**What to work on**
An exact reproduction of the records is required, with all pictures omitted.

Records excerpted from a collection:
======

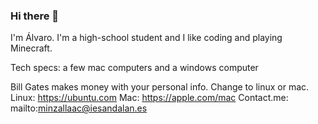 ### Hi there 👋

I'm Álvaro. I'm a high-school student and I like coding and playing Minecraft.

Tech specs:
a few mac computers and a windows computer

Bill Gates makes money with your personal info. Change to linux or mac.
Linux: https://ubuntu.com
Mac: https://apple.com/mac
Contact.me: mailto:minzallaac@iesandalan.es
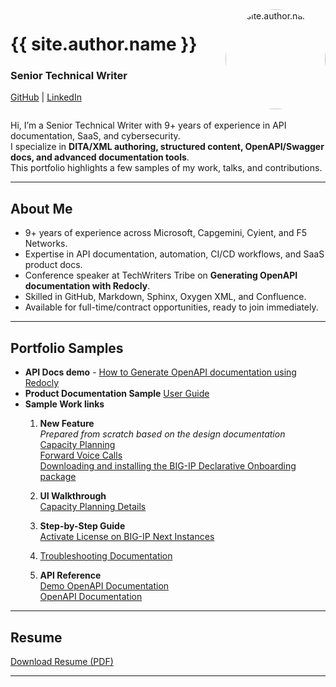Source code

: <div style="display: flex; align-items: flex-start; justify-content: space-between;">

  <div style="flex: 1;">
    <h1>{{ site.author.name }}</h1>
    <h3>Senior Technical Writer</h3>
    <p>
      <a href="{{ site.author.github }}">GitHub</a> | 
      <a href="{{ site.author.linkedin }}">LinkedIn</a>
    </p>
  </div>

  <div style="flex-shrink: 0; margin-left: 20px;">
    <img src="https://github.com/Venki309.png" alt="{{ site.author.name }}" width="160" style="border-radius:50%;" />
  </div>

</div>


Hi, I’m a Senior Technical Writer with 9+ years of experience in API documentation, SaaS, and cybersecurity.  
I specialize in **DITA/XML authoring, structured content, OpenAPI/Swagger docs, and advanced documentation tools**.  
This portfolio highlights a few samples of my work, talks, and contributions.

---

## About Me
- 9+ years of experience across Microsoft, Capgemini, Cyient, and F5 Networks.
- Expertise in API documentation, automation, CI/CD workflows, and SaaS product docs.
- Conference speaker at TechWriters Tribe on **Generating OpenAPI documentation with Redocly**.
- Skilled in GitHub, Markdown, Sphinx, Oxygen XML, and Confluence.
- Available for full-time/contract opportunities, ready to join immediately.

---

## Portfolio Samples
- **API Docs demo** - [How to Generate OpenAPI documentation using Redocly](https://venki309.github.io/openapi/)
- **Product Documentation Sample**  [User Guide](https://venki-writer.gitbook.io/product-docs/1.-overview)
- **Sample Work links**
  1. **New Feature**  
     *Prepared from scratch based on the design documentation*  
      [Capacity Planning](https://www.ibm.com/docs/en/storage-insights?topic=pro-capacity-planning)  
      [Forward Voice Calls](https://learn.microsoft.com/en-us/dynamics365/customer-service/administer/voice-forward-calls)  
      [Downloading and installing the BIG-IP Declarative Onboarding package](https://clouddocs.f5.com/products/extensions/f5-declarative-onboarding/latest/installation.html)

  3. **UI Walkthrough**  
     [Capacity Planning Details](https://www.ibm.com/docs/en/storage-insights?topic=planning-capacity-details)
  4. **Step-by-Step Guide**  
     [Activate License on BIG-IP Next Instances](https://clouddocs.f5.com/bigip-next/latest/use_cm/cm_license_bigip_next.html)
  5. [Troubleshooting Documentation](https://clouddocs.f5.com/products/extensions/f5-appsvcs-extension/latest/userguide/troubleshooting.html#trouble)
  6. **API Reference**  
     [Demo OpenAPI Documentation](https://venki309.github.io/openapi/unified-api.html)  
     [OpenAPI Documentation](https://clouddocs.f5.com/products/extensions/f5-appsvcs-extension/latest/refguide/apidocs.html)  
     

---

## Resume
[Download Resume (PDF)](resume/Venkatesh_Resume.pdf)

---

======

**Answer to this task**
 ### Hi there 👋

I'm Álvaro. I'm a high-school student and I like coding and playing Minecraft.

Tech specs:
a few mac computers and a windows computer

Bill Gates makes money with your personal info. Change to linux or mac.
Linux: https://ubuntu.com
Mac: https://apple.com/mac
Contact.me: mailto:minzallaac@iesandalan.es
Source code

: <div style="display: flex; align-items: flex-start; justify-content: space-between;">

  <div style="flex: 1;">
    <h1>{{ site.author.name }}</h1>
    <h3>Senior Technical Writer</h3>
    <p>
      <a href="{{ site.author.github }}">GitHub</a> | 
      <a href="{{ site.author.linkedin }}">LinkedIn</a>
    </p>
  </div>

  <div style="flex-shrink: 0; margin-left: 20px;">
    <img src="https://github.com/Venki309.png" alt="{{ site.author.name }}" width="160" style="border-radius:50%;" />
  </div>

</div>


Hi, I’m a Senior Technical Writer with 9+ years of experience in API documentation, SaaS, and cybersecurity.  
I specialize in **DITA/XML authoring, structured content, OpenAPI/Swagger docs, and advanced documentation tools**.  
This portfolio highlights a few samples of my work, talks, and contributions.

---

## About Me
- 9+ years of experience across Microsoft, Capgemini, Cyient, and F5 Networks.
- Expertise in API documentation, automation, CI/CD workflows, and SaaS product docs.
- Conference speaker at TechWriters Tribe on **Generating OpenAPI documentation with Redocly**.
- Skilled in GitHub, Markdown, Sphinx, Oxygen XML, and Confluence.
- Available for full-time/contract opportunities, ready to join immediately.

---

## Portfolio Samples
- **API Docs demo** - [How to Generate OpenAPI documentation using Redocly](https://venki309.github.io/openapi/)
- **Product Documentation Sample**  [User Guide](https://venki-writer.gitbook.io/product-docs/1.-overview)
- **Sample Work links**
  1. **New Feature**  
     *Prepared from scratch based on the design documentation*  
      [Capacity Planning](https://www.ibm.com/docs/en/storage-insights?topic=pro-capacity-planning)  
      [Forward Voice Calls](https://learn.microsoft.com/en-us/dynamics365/customer-service/administer/voice-forward-calls)  
      [Downloading and installing the BIG-IP Declarative Onboarding package](https://clouddocs.f5.com/products/extensions/f5-declarative-onboarding/latest/installation.html)

  3. **UI Walkthrough**  
     [Capacity Planning Details](https://www.ibm.com/docs/en/storage-insights?topic=planning-capacity-details)
  4. **Step-by-Step Guide**  
     [Activate License on BIG-IP Next Instances](https://clouddocs.f5.com/bigip-next/latest/use_cm/cm_license_bigip_next.html)
  5. [Troubleshooting Documentation](https://clouddocs.f5.com/products/extensions/f5-appsvcs-extension/latest/userguide/troubleshooting.html#trouble)
  6. **API Reference**  
     [Demo OpenAPI Documentation](https://venki309.github.io/openapi/unified-api.html)  
     [OpenAPI Documentation](https://clouddocs.f5.com/products/extensions/f5-appsvcs-extension/latest/refguide/apidocs.html)  
     

---

## Resume
[Download Resume (PDF)](resume/Venkatesh_Resume.pdf)

---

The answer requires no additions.